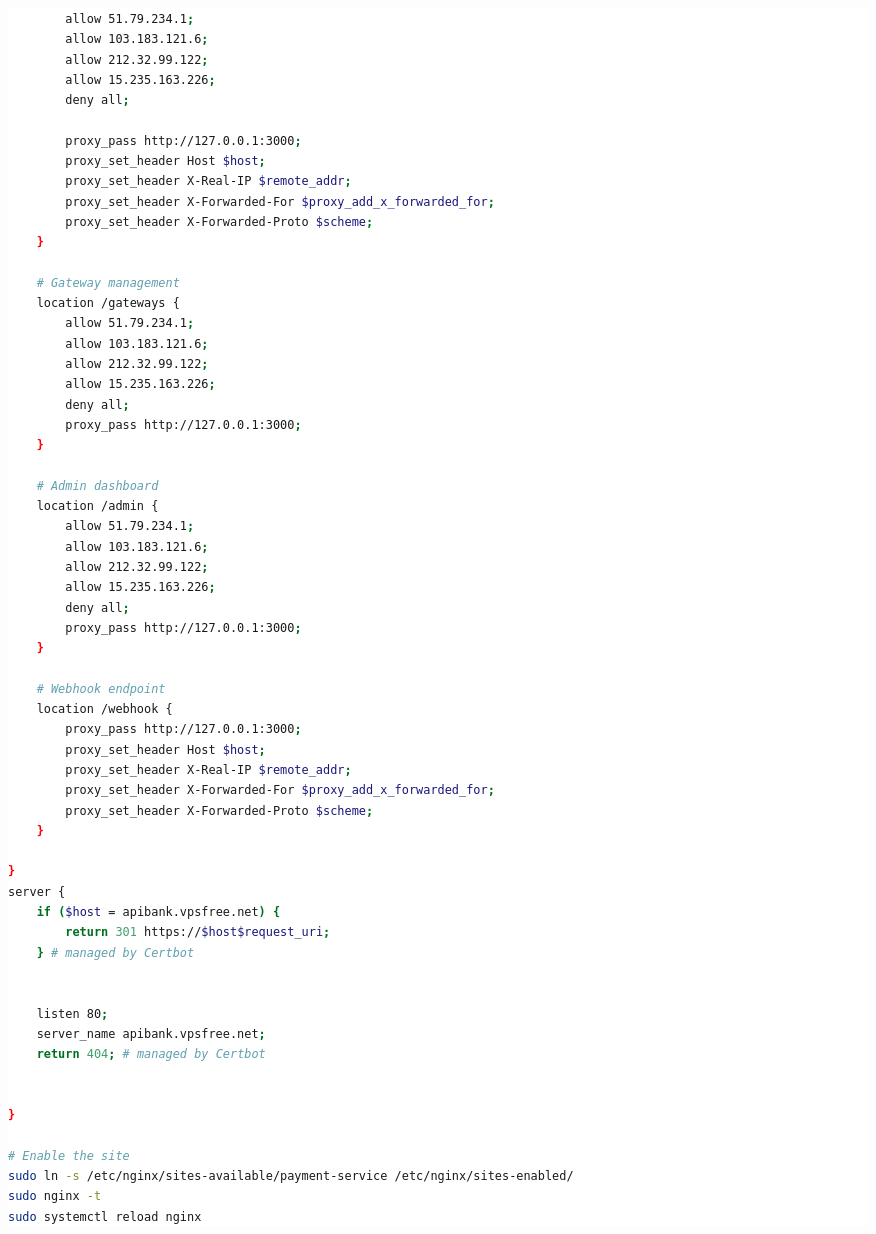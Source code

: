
 ```bash
        allow 51.79.234.1;
        allow 103.183.121.6;
        allow 212.32.99.122;
        allow 15.235.163.226;
        deny all;
        
        proxy_pass http://127.0.0.1:3000;
        proxy_set_header Host $host;
        proxy_set_header X-Real-IP $remote_addr;
        proxy_set_header X-Forwarded-For $proxy_add_x_forwarded_for;
        proxy_set_header X-Forwarded-Proto $scheme;
    }

    # Gateway management
    location /gateways {
        allow 51.79.234.1;
        allow 103.183.121.6;
        allow 212.32.99.122;
        allow 15.235.163.226;
        deny all;
        proxy_pass http://127.0.0.1:3000;
    }

    # Admin dashboard
    location /admin {
        allow 51.79.234.1;
        allow 103.183.121.6;
        allow 212.32.99.122;
        allow 15.235.163.226;
        deny all;
        proxy_pass http://127.0.0.1:3000;
    }

	# Webhook endpoint
	location /webhook {
		proxy_pass http://127.0.0.1:3000;
		proxy_set_header Host $host;
		proxy_set_header X-Real-IP $remote_addr;
		proxy_set_header X-Forwarded-For $proxy_add_x_forwarded_for;
		proxy_set_header X-Forwarded-Proto $scheme;
	}

}
server {
    if ($host = apibank.vpsfree.net) {
        return 301 https://$host$request_uri;
    } # managed by Certbot


    listen 80;
    server_name apibank.vpsfree.net;
    return 404; # managed by Certbot


}

# Enable the site
sudo ln -s /etc/nginx/sites-available/payment-service /etc/nginx/sites-enabled/
sudo nginx -t
sudo systemctl reload nginx
```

### Exercise objective
Scan the entries above and return each line that holds "Proto".

### Problem solution
        proxy_set_header X-Forwarded-Proto $scheme;
		proxy_set_header X-Forwarded-Proto $scheme;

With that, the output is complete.